RFC 4023 specifies two methods of MPLS-in-IP encapsulation: MPLS label stack on top of IP (using IP protocol 137) and MPLS label stack on top of GRE (using MPLS protocol type in GRE header). We could use either one of these and use either the traditional MPLS semantics or misuse MPLS label as virtual network identifier (VNI). Let’s analyze both options.
Misusing MPLS label as VNI
In theory, one could use MPLS-over-IP or MPLS-over-GRE instead of VXLAN (or NVGRE) and use the first MPLS label as the VNI. While this might work (after all, NVGRE reuses GRE key as VNI), it would not gain us anything. The existing equipment would not recognize this “creative” use of MPLS labels, and we still wouldn’t have the control plane and would have to rely on IP multicast to emulate virtual network L2 flooding.
The MPLS label = VNI approach would be totally incompatible with existing MPLS stacks and would thus require new software in virtual-to-physical gateways. It would also go against the gist of MPLS – labels should have local significance (whereas VNI has network-wide significance) and should be assigned independently by individual MPLS nodes (egress PE-routers in MPLS/VPN case).
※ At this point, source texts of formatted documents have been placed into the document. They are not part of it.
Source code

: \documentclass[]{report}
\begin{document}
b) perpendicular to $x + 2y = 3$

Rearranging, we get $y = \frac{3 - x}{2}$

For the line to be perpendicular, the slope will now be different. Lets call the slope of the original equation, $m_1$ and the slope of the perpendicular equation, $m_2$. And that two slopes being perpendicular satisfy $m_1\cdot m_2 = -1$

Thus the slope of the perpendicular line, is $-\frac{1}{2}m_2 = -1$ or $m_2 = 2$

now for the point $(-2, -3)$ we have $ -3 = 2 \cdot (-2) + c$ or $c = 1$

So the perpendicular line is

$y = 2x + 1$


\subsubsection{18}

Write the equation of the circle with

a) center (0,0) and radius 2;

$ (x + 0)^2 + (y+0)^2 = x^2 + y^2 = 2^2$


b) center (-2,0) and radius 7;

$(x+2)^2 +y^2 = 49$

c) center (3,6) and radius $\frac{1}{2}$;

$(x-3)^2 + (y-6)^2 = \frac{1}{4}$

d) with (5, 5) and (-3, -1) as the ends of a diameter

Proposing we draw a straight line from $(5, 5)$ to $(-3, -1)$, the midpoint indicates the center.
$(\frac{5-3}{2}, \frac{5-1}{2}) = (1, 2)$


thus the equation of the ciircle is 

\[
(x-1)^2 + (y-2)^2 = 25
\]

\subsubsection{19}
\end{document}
It’s also questionable whether the existing hardware would be able to process MAC-in-MPLS-in-GRE-in-IP packets, which would be the only potential benefit of this approach. I know that some (expensive) linecards in Catalyst 6500 can process IP-in-MPLS-in-GRE packets (as do some switches from Juniper and HP), but can it process MAC-in-MPLS-in-GRE? Who knows.
Finally, like NVGRE, MPLS-over-GRE or MPLS-over-IP framing with MPLS label being used as the VNI lacks entropy that could be used for load balancing purposes; existing switches would not be able to load balance traffic between two hypervisor hosts unless each hypervisor hosts would use multiple IP addresses.
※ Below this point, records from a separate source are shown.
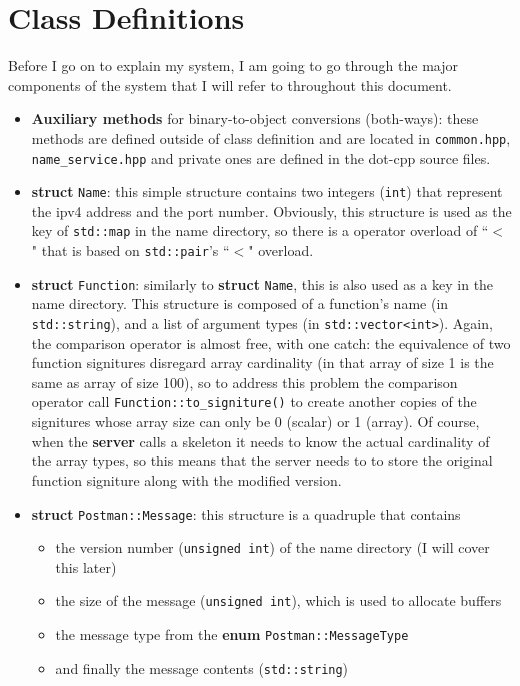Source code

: \section{Class Definitions}
Before I go on to explain my system, I am going to go through the major components of the system that I will refer to throughout this document.

\begin{itemize}
\item
{\bf Auxiliary methods} for binary-to-object conversions (both-ways): these methods are defined outside of class definition and are located in {\tt common.hpp}, {\tt name\_service.hpp} and private ones are defined in the dot-cpp source files.
\item
{\bf struct} {\tt Name}: this simple structure contains two integers ({\tt int}) that represent the ipv4 address and the port number.
Obviously, this structure is used as the key of {\tt std::map} in the name directory, so there is a operator overload of ``$<$" that is based on {\tt std::pair}'s ``$<$" overload.

\item
{\bf struct} {\tt Function}: similarly to {\bf struct} {\tt Name}, this is also used as a key in the name directory.
This structure is composed of a function's name (in {\tt std::string}), and a list of argument types (in {\tt std::vector<int>}).
Again, the comparison operator is almost free, with one catch: the equivalence of two function signitures disregard array cardinality (in that array of size 1 is the same as array of size 100), so to address this problem the comparison operator call {\tt Function::to\_signiture()} to create another copies of the signitures whose array size can only be 0 (scalar) or 1 (array).
Of course, when the {\bf server} calls a skeleton it needs to know the actual cardinality of the array types, so this means that the server needs to to store the original function signiture along with the modified version.

\item
{\bf struct} {\tt Postman::Message}: this structure is a quadruple that contains
\begin{itemize}
\item
the version number ({\tt unsigned int}) of the name directory (I will cover this later)
\item
the size of the message ({\tt unsigned int}), which is used to allocate buffers
\item
the message type from the {\bf enum} {\tt Postman::MessageType}
\item
and finally the message contents ({\tt std::string})
\end{itemize}


\end{itemize}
Reusing existing MPLS protocol stack
Reusing MPLS label as VNI buys us nothing; we’re thus better off using STT or VXLAN (at least equal-cost load balancing works decently well). How about using MPLS-over-GRE the way it was intended to be used – as part of the MPLS protocol stack? Here we’re stumbling across several major roadblocks:
- No hypervisor vendor is willing to stop supporting L2 virtual networks because they just might be required for “mission-critical” craplications running over Microsoft’s Network Load Balancing, so we can’t use L3 MPLS VPN.
- There’s no usable Ethernet-over-MPLS standard. VPLS is a kludge (= full mesh of pseudowires) and alternate approaches (draft-raggarwa-mac-vpn and draft-ietf-l2vpn-evpn) are still on the drawing board.
- MPLS-based VPNs require decent control plane, including control-plane protocols like BGP, and that would require some real work on hypervisor soft switches. Implementing an ad-hoc solution like VXLAN based on doing-more-with-less approach (= let’s push the problem into someone else’s lap and require IP multicast in network core) is cheaper and faster.
Using MPLS-over-IP/GRE to implement virtual networks makes marginal sense, does not solve the load balancing problems NVGRE is facing, and requires significant investment in the hypervisor-side control plane if you want to do it right. I don’t expect to see it implemented any time soon (although Nicira could do it pretty quickly should they find a customer who would be willing to pay for it).